His Horses Do the Talking

Marty Granoff’s latest star, Perfect Sting, puts the owner in the spotlight

by Gordon Waterstone

Breeder-owner Marty Granoff has made plenty of appearances in winner’s circles of some of the sport’s most coveted races, but he generally prefers to stay out of the spotlight.

Granoff has been involved in harness racing since the early 1980s. In addition to racing top horses, he has also become known for acts of kindness and charity, things like helping a caretaker in a time of need or handing off trophies won in stakes races to the horse’s caretaker. Ask Granoff, a native New Yorker who turned 85 on May 27, to acknowledge his benevolence and he’ll avoid the subject. That’s when he’ll talk instead about his horses.

“Few people have the combination of energy, persistence, passion and generosity that he has; he has been blessed with much success, but his success has always been to the benefit of others,” said Granoff’s son, Michael. “He has always been a winner in every sense of the word.”

Marty Granoff has certainly been a winner on the track as he has had plenty of horses to talk about through the years.

And we’re talking great horses.
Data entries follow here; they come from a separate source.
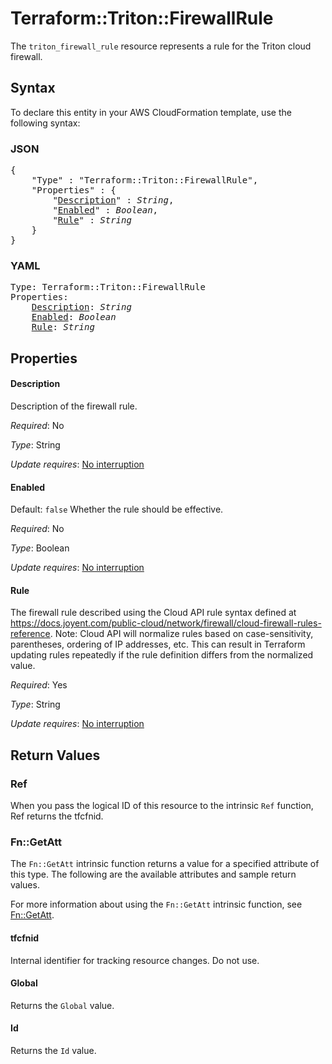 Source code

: # Terraform::Triton::FirewallRule

The `triton_firewall_rule` resource represents a rule for the Triton cloud firewall.

## Syntax

To declare this entity in your AWS CloudFormation template, use the following syntax:

### JSON

<pre>
{
    "Type" : "Terraform::Triton::FirewallRule",
    "Properties" : {
        "<a href="#description" title="Description">Description</a>" : <i>String</i>,
        "<a href="#enabled" title="Enabled">Enabled</a>" : <i>Boolean</i>,
        "<a href="#rule" title="Rule">Rule</a>" : <i>String</i>
    }
}
</pre>

### YAML

<pre>
Type: Terraform::Triton::FirewallRule
Properties:
    <a href="#description" title="Description">Description</a>: <i>String</i>
    <a href="#enabled" title="Enabled">Enabled</a>: <i>Boolean</i>
    <a href="#rule" title="Rule">Rule</a>: <i>String</i>
</pre>

## Properties

#### Description

Description of the firewall rule.

_Required_: No

_Type_: String

_Update requires_: [No interruption](https://docs.aws.amazon.com/AWSCloudFormation/latest/UserGuide/using-cfn-updating-stacks-update-behaviors.html#update-no-interrupt)

#### Enabled

Default: `false`
Whether the rule should be effective.

_Required_: No

_Type_: Boolean

_Update requires_: [No interruption](https://docs.aws.amazon.com/AWSCloudFormation/latest/UserGuide/using-cfn-updating-stacks-update-behaviors.html#update-no-interrupt)

#### Rule

The firewall rule described using the Cloud API rule syntax defined at https://docs.joyent.com/public-cloud/network/firewall/cloud-firewall-rules-reference.
Note: Cloud API will normalize rules based on case-sensitivity, parentheses,
ordering of IP addresses, etc. This can result in Terraform updating rules
repeatedly if the rule definition differs from the normalized value.

_Required_: Yes

_Type_: String

_Update requires_: [No interruption](https://docs.aws.amazon.com/AWSCloudFormation/latest/UserGuide/using-cfn-updating-stacks-update-behaviors.html#update-no-interrupt)

## Return Values

### Ref

When you pass the logical ID of this resource to the intrinsic `Ref` function, Ref returns the tfcfnid.

### Fn::GetAtt

The `Fn::GetAtt` intrinsic function returns a value for a specified attribute of this type. The following are the available attributes and sample return values.

For more information about using the `Fn::GetAtt` intrinsic function, see [Fn::GetAtt](https://docs.aws.amazon.com/AWSCloudFormation/latest/UserGuide/intrinsic-function-reference-getatt.html).

#### tfcfnid

Internal identifier for tracking resource changes. Do not use.

#### Global

Returns the <code>Global</code> value.

#### Id

Returns the <code>Id</code> value.

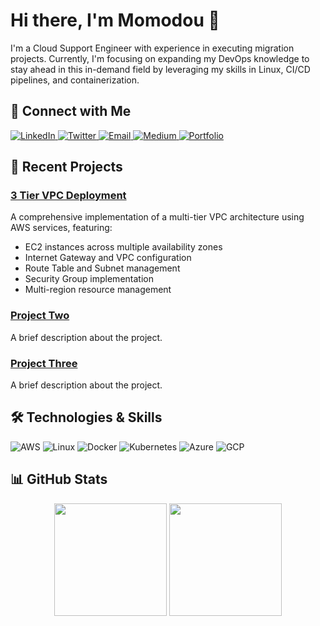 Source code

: # Hi there, I'm Momodou 👋

I'm a Cloud Support Engineer with experience in executing migration projects. Currently, I'm focusing on expanding my DevOps knowledge to stay ahead in this in-demand field by leveraging my skills in Linux, CI/CD pipelines, and containerization.

## 🔗 Connect with Me
<div align="left">
  <a href="https://www.linkedin.com/in/momodou-ceesay-788058193/">
    <img src="https://img.shields.io/badge/LinkedIn-0077B5?style=for-the-badge&logo=linkedin&logoColor=white" alt="LinkedIn"/>
  </a>
  <a href="https://x.com/modoulaminc/">
    <img src="https://img.shields.io/badge/Twitter-000000?style=for-the-badge&logo=x&logoColor=white" alt="Twitter"/>
  </a>
  <a href="mailto:ceesay.ml@outlook.com">
    <img src="https://img.shields.io/badge/Email-0078D4?style=for-the-badge&logo=microsoft-outlook&logoColor=white" alt="Email"/>
  </a>
  <a href="https://medium.com/@ceesay.ml">
    <img src="https://img.shields.io/badge/Medium-12100E?style=for-the-badge&logo=medium&logoColor=white" alt="Medium"/>
  </a>
  <a href="https://cmomodo.com/">
    <img src="https://img.shields.io/badge/Portfolio-4285F4?style=for-the-badge&logo=google-chrome&logoColor=white" alt="Portfolio"/>
  </a>
</div>

## 🚀 Recent Projects

### [3 Tier VPC Deployment](https://github.com/cmomodo/cloud_bootcamp27.git)
A comprehensive implementation of a multi-tier VPC architecture using AWS services, featuring:
- EC2 instances across multiple availability zones
- Internet Gateway and VPC configuration
- Route Table and Subnet management
- Security Group implementation
- Multi-region resource management

### [Project Two](https://github.com/yourusername/project-two)
A brief description about the project.

### [Project Three](https://github.com/yourusername/project-three)
A brief description about the project.

## 🛠️ Technologies & Skills
![AWS](https://img.shields.io/badge/AWS-FF9900?style=for-the-badge&logo=amazonaws&logoColor=white)
![Linux](https://img.shields.io/badge/Linux-FCC624?style=for-the-badge&logo=linux&logoColor=black)
![Docker](https://img.shields.io/badge/Docker-2496ED?style=for-the-badge&logo=docker&logoColor=white)
![Kubernetes](https://img.shields.io/badge/Kubernetes-326CE5?style=for-the-badge&logo=kubernetes&logoColor=white)
![Azure](https://img.shields.io/badge/Azure-0089D6?style=for-the-badge&logo=microsoft-azure&logoColor=white)
![GCP](https://img.shields.io/badge/GCP-4285F4?style=for-the-badge&logo=google-cloud&logoColor=white)

## 📊 GitHub Stats
<div align="center">
  <img height="180em" src="https://github-readme-stats.vercel.app/api?username=cmomodo&show_icons=true&theme=dark&include_all_commits=true&count_private=true"/>
  <img height="180em" src="https://github-readme-stats.vercel.app/api/top-langs/?username=cmomodo&layout=compact&langs_count=7&theme=dark"/>
</div>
Granoff’s Val D’Or Farms—not a physical farm but an ownership entity named after his primary business—has bred and owned several champions over the past 30-plus years. The big winners include 1986 Breeders Crown champion Masquerade; 1990 Woodrow Wilson winner Die Laughing; 1998 Messenger victor Fit For Life (who also finished second by a nose in that year’s Meadowlands Pace); 2008 Jugette winner Good News Lady; 2013 world champion filly Shebestingin; and 2020 Breeders Crown champion Perfect Sting, the third foal of Shebestingin.

Not bad for a guy who admits he hopes to break even financially with his horses each year.
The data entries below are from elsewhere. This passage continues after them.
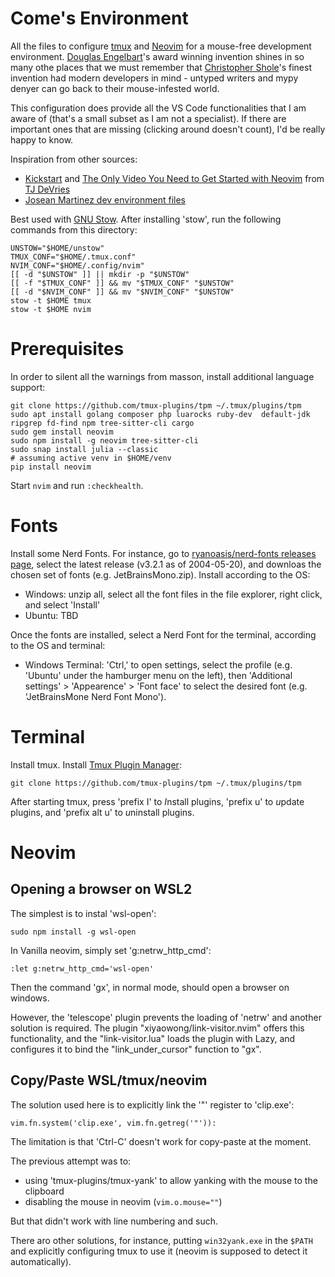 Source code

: # Come's Environment

All the files to configure [tmux](https://github.com/tmux/tmux/wiki) and [Neovim](https://neovim.io/)
for a mouse-free development environment. [Douglas Engelbart](https://www.britannica.com/biography/Douglas-Engelbart)'s award
winning invention shines in so many othe places that we must remember that [Christopher Shole](https://www.invent.org/inductees/christopher-sholes)'s
finest invention had modern developers in mind - untyped writers and mypy denyer can go back to their mouse-infested world.

This configuration does provide all the VS Code functionalities that I am aware of (that's a small subset as I am not a specialist). If there
are important ones that are missing (clicking around doesn't count), I'd be really happy to know.

Inspiration from other sources:

- [Kickstart](https://github.com/nvim-lua/kickstart.nvim) and [The Only Video You Need to Get Started with Neovim](https://www.youtube.com/watch?v=m8C0Cq9Uv9o) from [TJ DeVries](https://www.youtube.com/@teej_dv)
- [Josean Martinez dev environment files](https://github.com/josean-dev/dev-environment-files)

Best used with [GNU Stow](https://www.gnu.org/software/stow/). After installing 'stow', run
the following commands from this directory:

    UNSTOW="$HOME/unstow"
    TMUX_CONF="$HOME/.tmux.conf"
    NVIM_CONF="$HOME/.config/nvim"
    [[ -d "$UNSTOW" ]] || mkdir -p "$UNSTOW"
    [[ -f "$TMUX_CONF" ]] && mv "$TMUX_CONF" "$UNSTOW"
    [[ -d "$NVIM_CONF" ]] && mv "$NVIM_CONF" "$UNSTOW"
    stow -t $HOME tmux
    stow -t $HOME nvim

# Prerequisites

In order to silent all the warnings from masson, install additional language support:

    git clone https://github.com/tmux-plugins/tpm ~/.tmux/plugins/tpm
    sudo apt install golang composer php luarocks ruby-dev  default-jdk ripgrep fd-find npm tree-sitter-cli cargo
    sudo gem install neovim
    sudo npm install -g neovim tree-sitter-cli
    sudo snap install julia --classic
    # assuming active venv in $HOME/venv
    pip install neovim

Start `nvim` and run `:checkhealth`.

# Fonts

Install some Nerd Fonts. For instance, go to [ryanoasis/nerd-fonts releases page](https://github.com/ryanoasis/nerd-fonts/releases),
select the latest release (v3.2.1 as of 2004-05-20), and downloas the chosen set of fonts (e.g. JetBrainsMono.zip). Install according
to the OS:

- Windows: unzip all, select all the font files in the file explorer, right click, and select 'Install'
- Ubuntu: TBD

Once the fonts are installed, select a Nerd Font for the terminal, according to the OS and terminal:

- Windows Terminal: 'Ctrl,' to open settings, select the profile (e.g. 'Ubuntu' under the hamburger menu on the left), then
  'Additional settings' > 'Appearence' > 'Font face' to select the desired font (e.g. 'JetBrainsMone Nerd Font Mono').

# Terminal

Install tmux.
Install [Tmux Plugin Manager](https://github.com/tmux-plugins/tpm):

    git clone https://github.com/tmux-plugins/tpm ~/.tmux/plugins/tpm

After starting tmux, press 'prefix I' to *I*nstall plugins, 'prefix u' to *u*pdate plugins, and 'prefix alt u' to
*u*ninstall plugins.

# Neovim

## Opening a browser on WSL2

The simplest is to instal 'wsl-open':

    sudo npm install -g wsl-open

In Vanilla neovim, simply set 'g:netrw_http_cmd':

    :let g:netrw_http_cmd='wsl-open'

Then the command 'gx', in normal mode, should open a browser on windows.

However, the 'telescope' plugin prevents the loading of 'netrw' and another solution is required.
The plugin "xiyaowong/link-visitor.nvim" offers this functionality, and the "link-visitor.lua" loads
the plugin with Lazy, and configures it to bind the "link_under_cursor" function to "<leader>gx".

## Copy/Paste WSL/tmux/neovim

The solution used here is to explicitly link the '"' register to 'clip.exe':

    vim.fn.system('clip.exe', vim.fn.getreg('"')):

The limitation is that 'Ctrl-C' doesn't work for copy-paste at the moment.

The previous attempt was to:

- using 'tmux-plugins/tmux-yank' to allow yanking with the mouse to the clipboard
- disabling the mouse in neovim (`vim.o.mouse=""`)

But that didn't work with line numbering and such.

There aro other solutions, for instance, putting `win32yank.exe` in the `$PATH` and explicitly configuring
tmux to use it (neovim is supposed to detect it automatically).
“If I can break even, it’s a wonderful thing; if I lose a little money, it’s a wonderful thing,” said Granoff, who owns many racehorses and broodmares in partnership with George Segal’s Brittany Farms.

Granoff grew up in the Bensonhurst section of Brooklyn, N.Y., and began going to the races as a teenager, first to Roosevelt Raceway. When The Meadowlands opened in 1976, he became a regular there.

Granoff graduated from Lafayette High School in Brooklyn in 1954, with his classmates including Fred Wilpon, former majority owner of the New York Mets; and Hall of Fame baseball pitcher Sandy Koufax, who played his entire career for the Brooklyn/Los Angeles Dodgers. Granoff went on to graduate from New York University with a degree in journalism.

“I was a C student in college. I did as little work as you could do in college to get by,” Granoff admitted. “I was very happy to graduate.”

Growing up, Granoff wanted to be a sportswriter, covering his hometown Brooklyn Dodgers. After he graduated with his degree, he got an internship with the New York Times but changed his mind and instead enrolled at the University of Michigan Law School to become a lawyer.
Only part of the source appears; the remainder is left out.